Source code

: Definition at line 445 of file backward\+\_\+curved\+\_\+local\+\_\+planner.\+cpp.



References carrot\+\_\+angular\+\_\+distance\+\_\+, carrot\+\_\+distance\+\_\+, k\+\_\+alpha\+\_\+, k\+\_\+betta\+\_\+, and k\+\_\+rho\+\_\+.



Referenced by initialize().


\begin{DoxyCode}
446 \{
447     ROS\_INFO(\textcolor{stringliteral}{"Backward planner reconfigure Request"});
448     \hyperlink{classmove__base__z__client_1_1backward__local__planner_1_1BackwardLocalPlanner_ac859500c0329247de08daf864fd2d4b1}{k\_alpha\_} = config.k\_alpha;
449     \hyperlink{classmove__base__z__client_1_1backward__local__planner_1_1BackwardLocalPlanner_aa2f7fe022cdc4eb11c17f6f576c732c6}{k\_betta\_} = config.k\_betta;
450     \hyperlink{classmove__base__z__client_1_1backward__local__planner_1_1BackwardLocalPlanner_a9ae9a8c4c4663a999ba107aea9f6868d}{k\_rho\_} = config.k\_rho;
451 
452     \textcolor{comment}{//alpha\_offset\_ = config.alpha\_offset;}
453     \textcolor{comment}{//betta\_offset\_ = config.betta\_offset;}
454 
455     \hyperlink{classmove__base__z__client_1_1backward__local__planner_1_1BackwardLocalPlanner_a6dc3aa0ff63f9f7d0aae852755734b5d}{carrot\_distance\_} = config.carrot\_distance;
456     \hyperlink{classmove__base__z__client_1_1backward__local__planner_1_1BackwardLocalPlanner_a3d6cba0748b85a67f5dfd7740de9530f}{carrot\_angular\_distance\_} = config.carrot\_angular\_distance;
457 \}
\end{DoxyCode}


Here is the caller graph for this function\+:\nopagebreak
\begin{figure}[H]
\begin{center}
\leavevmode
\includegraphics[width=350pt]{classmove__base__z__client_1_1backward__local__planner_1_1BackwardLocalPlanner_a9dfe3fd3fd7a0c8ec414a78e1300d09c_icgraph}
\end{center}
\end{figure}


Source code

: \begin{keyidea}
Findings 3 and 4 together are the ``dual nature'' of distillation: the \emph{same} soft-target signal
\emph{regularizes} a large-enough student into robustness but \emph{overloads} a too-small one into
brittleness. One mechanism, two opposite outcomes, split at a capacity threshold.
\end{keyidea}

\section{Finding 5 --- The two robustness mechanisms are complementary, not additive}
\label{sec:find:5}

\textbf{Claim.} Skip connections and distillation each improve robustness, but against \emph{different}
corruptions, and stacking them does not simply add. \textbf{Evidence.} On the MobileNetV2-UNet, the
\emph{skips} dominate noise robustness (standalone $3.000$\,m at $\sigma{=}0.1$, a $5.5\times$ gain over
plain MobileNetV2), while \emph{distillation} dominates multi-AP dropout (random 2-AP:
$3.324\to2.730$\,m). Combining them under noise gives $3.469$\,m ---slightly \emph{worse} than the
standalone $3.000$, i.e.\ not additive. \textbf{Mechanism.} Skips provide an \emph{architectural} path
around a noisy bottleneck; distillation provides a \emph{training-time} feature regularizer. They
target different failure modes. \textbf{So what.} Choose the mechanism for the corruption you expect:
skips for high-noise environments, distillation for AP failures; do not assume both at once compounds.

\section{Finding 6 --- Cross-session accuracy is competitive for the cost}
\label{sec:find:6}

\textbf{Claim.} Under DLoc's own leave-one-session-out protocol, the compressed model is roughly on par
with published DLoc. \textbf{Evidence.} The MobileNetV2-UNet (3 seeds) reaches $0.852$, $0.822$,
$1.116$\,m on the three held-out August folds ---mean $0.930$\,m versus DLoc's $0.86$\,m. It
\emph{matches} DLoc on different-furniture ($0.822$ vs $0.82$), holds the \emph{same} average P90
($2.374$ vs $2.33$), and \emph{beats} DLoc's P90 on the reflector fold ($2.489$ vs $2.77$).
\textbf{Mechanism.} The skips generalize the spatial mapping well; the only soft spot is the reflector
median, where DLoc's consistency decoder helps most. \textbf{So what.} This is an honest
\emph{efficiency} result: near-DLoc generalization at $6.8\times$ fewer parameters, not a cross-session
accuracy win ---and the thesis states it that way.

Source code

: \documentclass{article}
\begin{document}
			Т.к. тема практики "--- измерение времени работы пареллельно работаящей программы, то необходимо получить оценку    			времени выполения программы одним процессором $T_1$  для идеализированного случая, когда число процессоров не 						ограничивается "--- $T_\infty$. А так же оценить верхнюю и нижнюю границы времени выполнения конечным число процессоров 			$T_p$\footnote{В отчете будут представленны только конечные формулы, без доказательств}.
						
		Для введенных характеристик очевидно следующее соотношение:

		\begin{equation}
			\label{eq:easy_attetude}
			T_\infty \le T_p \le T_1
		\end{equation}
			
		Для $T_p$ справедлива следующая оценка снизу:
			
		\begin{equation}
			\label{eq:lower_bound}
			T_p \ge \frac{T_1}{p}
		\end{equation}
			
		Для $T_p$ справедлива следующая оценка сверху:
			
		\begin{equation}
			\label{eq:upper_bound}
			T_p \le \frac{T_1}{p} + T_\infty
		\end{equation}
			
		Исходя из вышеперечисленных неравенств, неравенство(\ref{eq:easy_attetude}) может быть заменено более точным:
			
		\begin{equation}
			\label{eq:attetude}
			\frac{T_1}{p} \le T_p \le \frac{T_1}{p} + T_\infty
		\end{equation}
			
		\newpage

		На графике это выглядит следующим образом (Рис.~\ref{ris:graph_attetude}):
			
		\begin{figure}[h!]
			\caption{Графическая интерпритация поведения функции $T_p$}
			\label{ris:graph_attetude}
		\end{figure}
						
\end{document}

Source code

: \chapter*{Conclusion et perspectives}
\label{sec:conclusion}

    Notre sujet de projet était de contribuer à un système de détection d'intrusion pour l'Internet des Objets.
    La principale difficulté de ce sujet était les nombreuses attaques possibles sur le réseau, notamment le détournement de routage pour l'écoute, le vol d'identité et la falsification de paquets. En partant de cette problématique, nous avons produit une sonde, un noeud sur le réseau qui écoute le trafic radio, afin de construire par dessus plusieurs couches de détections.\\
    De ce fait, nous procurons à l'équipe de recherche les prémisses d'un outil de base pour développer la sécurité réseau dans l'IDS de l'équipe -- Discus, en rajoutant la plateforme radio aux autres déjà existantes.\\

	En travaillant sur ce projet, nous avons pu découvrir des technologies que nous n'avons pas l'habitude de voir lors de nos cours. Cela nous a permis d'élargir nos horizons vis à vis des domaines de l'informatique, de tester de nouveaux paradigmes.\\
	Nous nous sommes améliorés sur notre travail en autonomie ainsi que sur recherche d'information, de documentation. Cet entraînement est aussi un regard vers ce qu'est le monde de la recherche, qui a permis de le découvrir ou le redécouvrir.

───

EXERCISE BRIEF
Could you reproduce all the records exactly?

RESPONSE TO THIS EXERCISE
Source code

: Definition at line 445 of file backward\+\_\+curved\+\_\+local\+\_\+planner.\+cpp.



References carrot\+\_\+angular\+\_\+distance\+\_\+, carrot\+\_\+distance\+\_\+, k\+\_\+alpha\+\_\+, k\+\_\+betta\+\_\+, and k\+\_\+rho\+\_\+.



Referenced by initialize().


\begin{DoxyCode}
446 \{
447     ROS\_INFO(\textcolor{stringliteral}{"Backward planner reconfigure Request"});
448     \hyperlink{classmove__base__z__client_1_1backward__local__planner_1_1BackwardLocalPlanner_ac859500c0329247de08daf864fd2d4b1}{k\_alpha\_} = config.k\_alpha;
449     \hyperlink{classmove__base__z__client_1_1backward__local__planner_1_1BackwardLocalPlanner_aa2f7fe022cdc4eb11c17f6f576c732c6}{k\_betta\_} = config.k\_betta;
450     \hyperlink{classmove__base__z__client_1_1backward__local__planner_1_1BackwardLocalPlanner_a9ae9a8c4c4663a999ba107aea9f6868d}{k\_rho\_} = config.k\_rho;
451 
452     \textcolor{comment}{//alpha\_offset\_ = config.alpha\_offset;}
453     \textcolor{comment}{//betta\_offset\_ = config.betta\_offset;}
454 
455     \hyperlink{classmove__base__z__client_1_1backward__local__planner_1_1BackwardLocalPlanner_a6dc3aa0ff63f9f7d0aae852755734b5d}{carrot\_distance\_} = config.carrot\_distance;
456     \hyperlink{classmove__base__z__client_1_1backward__local__planner_1_1BackwardLocalPlanner_a3d6cba0748b85a67f5dfd7740de9530f}{carrot\_angular\_distance\_} = config.carrot\_angular\_distance;
457 \}
\end{DoxyCode}


Here is the caller graph for this function\+:\nopagebreak
\begin{figure}[H]
\begin{center}
\leavevmode
\includegraphics[width=350pt]{classmove__base__z__client_1_1backward__local__planner_1_1BackwardLocalPlanner_a9dfe3fd3fd7a0c8ec414a78e1300d09c_icgraph}
\end{center}
\end{figure}


Source code

: \begin{keyidea}
Findings 3 and 4 together are the ``dual nature'' of distillation: the \emph{same} soft-target signal
\emph{regularizes} a large-enough student into robustness but \emph{overloads} a too-small one into
brittleness. One mechanism, two opposite outcomes, split at a capacity threshold.
\end{keyidea}

\section{Finding 5 --- The two robustness mechanisms are complementary, not additive}
\label{sec:find:5}

\textbf{Claim.} Skip connections and distillation each improve robustness, but against \emph{different}
corruptions, and stacking them does not simply add. \textbf{Evidence.} On the MobileNetV2-UNet, the
\emph{skips} dominate noise robustness (standalone $3.000$\,m at $\sigma{=}0.1$, a $5.5\times$ gain over
plain MobileNetV2), while \emph{distillation} dominates multi-AP dropout (random 2-AP:
$3.324\to2.730$\,m). Combining them under noise gives $3.469$\,m ---slightly \emph{worse} than the
standalone $3.000$, i.e.\ not additive. \textbf{Mechanism.} Skips provide an \emph{architectural} path
around a noisy bottleneck; distillation provides a \emph{training-time} feature regularizer. They
target different failure modes. \textbf{So what.} Choose the mechanism for the corruption you expect:
skips for high-noise environments, distillation for AP failures; do not assume both at once compounds.

\section{Finding 6 --- Cross-session accuracy is competitive for the cost}
\label{sec:find:6}

\textbf{Claim.} Under DLoc's own leave-one-session-out protocol, the compressed model is roughly on par
with published DLoc. \textbf{Evidence.} The MobileNetV2-UNet (3 seeds) reaches $0.852$, $0.822$,
$1.116$\,m on the three held-out August folds ---mean $0.930$\,m versus DLoc's $0.86$\,m. It
\emph{matches} DLoc on different-furniture ($0.822$ vs $0.82$), holds the \emph{same} average P90
($2.374$ vs $2.33$), and \emph{beats} DLoc's P90 on the reflector fold ($2.489$ vs $2.77$).
\textbf{Mechanism.} The skips generalize the spatial mapping well; the only soft spot is the reflector
median, where DLoc's consistency decoder helps most. \textbf{So what.} This is an honest
\emph{efficiency} result: near-DLoc generalization at $6.8\times$ fewer parameters, not a cross-session
accuracy win ---and the thesis states it that way.

Source code

: \documentclass{article}
\begin{document}
			Т.к. тема практики "--- измерение времени работы пареллельно работаящей программы, то необходимо получить оценку    			времени выполения программы одним процессором $T_1$  для идеализированного случая, когда число процессоров не 						ограничивается "--- $T_\infty$. А так же оценить верхнюю и нижнюю границы времени выполнения конечным число процессоров 			$T_p$\footnote{В отчете будут представленны только конечные формулы, без доказательств}.
						
		Для введенных характеристик очевидно следующее соотношение:

		\begin{equation}
			\label{eq:easy_attetude}
			T_\infty \le T_p \le T_1
		\end{equation}
			
		Для $T_p$ справедлива следующая оценка снизу:
			
		\begin{equation}
			\label{eq:lower_bound}
			T_p \ge \frac{T_1}{p}
		\end{equation}
			
		Для $T_p$ справедлива следующая оценка сверху:
			
		\begin{equation}
			\label{eq:upper_bound}
			T_p \le \frac{T_1}{p} + T_\infty
		\end{equation}
			
		Исходя из вышеперечисленных неравенств, неравенство(\ref{eq:easy_attetude}) может быть заменено более точным:
			
		\begin{equation}
			\label{eq:attetude}
			\frac{T_1}{p} \le T_p \le \frac{T_1}{p} + T_\infty
		\end{equation}
			
		\newpage

		На графике это выглядит следующим образом (Рис.~\ref{ris:graph_attetude}):
			
		\begin{figure}[h!]
			\caption{Графическая интерпритация поведения функции $T_p$}
			\label{ris:graph_attetude}
		\end{figure}
						
\end{document}

Source code

: \chapter*{Conclusion et perspectives}
\label{sec:conclusion}

    Notre sujet de projet était de contribuer à un système de détection d'intrusion pour l'Internet des Objets.
    La principale difficulté de ce sujet était les nombreuses attaques possibles sur le réseau, notamment le détournement de routage pour l'écoute, le vol d'identité et la falsification de paquets. En partant de cette problématique, nous avons produit une sonde, un noeud sur le réseau qui écoute le trafic radio, afin de construire par dessus plusieurs couches de détections.\\
    De ce fait, nous procurons à l'équipe de recherche les prémisses d'un outil de base pour développer la sécurité réseau dans l'IDS de l'équipe -- Discus, en rajoutant la plateforme radio aux autres déjà existantes.\\

	En travaillant sur ce projet, nous avons pu découvrir des technologies que nous n'avons pas l'habitude de voir lors de nos cours. Cela nous a permis d'élargir nos horizons vis à vis des domaines de l'informatique, de tester de nouveaux paradigmes.\\
	Nous nous sommes améliorés sur notre travail en autonomie ainsi que sur recherche d'information, de documentation. Cet entraînement est aussi un regard vers ce qu'est le monde de la recherche, qui a permis de le découvrir ou le redécouvrir.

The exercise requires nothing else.